Pictures paired with source code
-=-=-
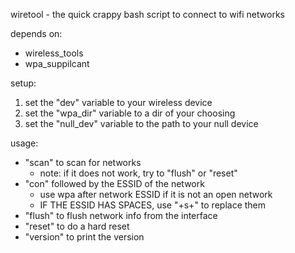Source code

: 
wiretool - the quick crappy bash script to connect to wifi networks

depends on:
- wireless_tools
- wpa_suppilcant

setup:
1. set the "dev" variable to your wireless device
2. set the "wpa_dir" variable to a dir of your choosing
3. set the "null_dev" variable to the path to your null device

usage:
- "scan" to scan for networks
	- note: if it does not work, try to "flush" or "reset"
- "con" followed by the ESSID of the network
	- use wpa after network ESSID if it is not an open network
	- IF THE ESSID HAS SPACES, use "+s+" to replace them
- "flush" to flush network info from the interface
- "reset" to do a hard reset
- "version" to print the version
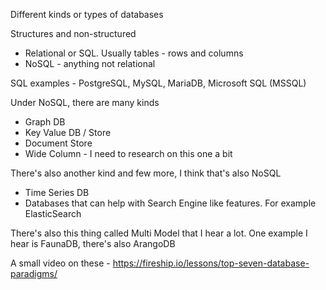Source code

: Different kinds or types of databases

Structures and non-structured
- Relational or SQL. Usually tables - rows and columns
- NoSQL - anything not relational

SQL examples - PostgreSQL, MySQL, MariaDB, Microsoft SQL (MSSQL)

Under NoSQL, there are many kinds
- Graph DB
- Key Value DB / Store
- Document Store
- Wide Column - I need to research on this one a bit

There's also another kind and few more, I think that's also NoSQL
- Time Series DB
- Databases that can help with Search Engine like features. For example ElasticSearch

There's also this thing called Multi Model that I hear a lot. One example I hear is FaunaDB, there's also ArangoDB

A small video on these - https://fireship.io/lessons/top-seven-database-paradigms/
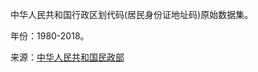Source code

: 中华人民共和国行政区划代码(居民身份证地址码)原始数据集。

年份：1980-2018。

来源：[中华人民共和国民政部](http://www.mca.gov.cn/article/sj/xzqh/)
-=-=-
--- Work order ---
What is needed is an exact copy of the lines from the one with "types of databases" through the end of the data above, both included, minus any pictures.

--- Solution to this problem ---
: Different kinds or types of databases

Structures and non-structured
- Relational or SQL. Usually tables - rows and columns
- NoSQL - anything not relational

SQL examples - PostgreSQL, MySQL, MariaDB, Microsoft SQL (MSSQL)

Under NoSQL, there are many kinds
- Graph DB
- Key Value DB / Store
- Document Store
- Wide Column - I need to research on this one a bit

There's also another kind and few more, I think that's also NoSQL
- Time Series DB
- Databases that can help with Search Engine like features. For example ElasticSearch

There's also this thing called Multi Model that I hear a lot. One example I hear is FaunaDB, there's also ArangoDB

A small video on these - https://fireship.io/lessons/top-seven-database-paradigms/
Source code

: 中华人民共和国行政区划代码(居民身份证地址码)原始数据集。

年份：1980-2018。

来源：[中华人民共和国民政部](http://www.mca.gov.cn/article/sj/xzqh/)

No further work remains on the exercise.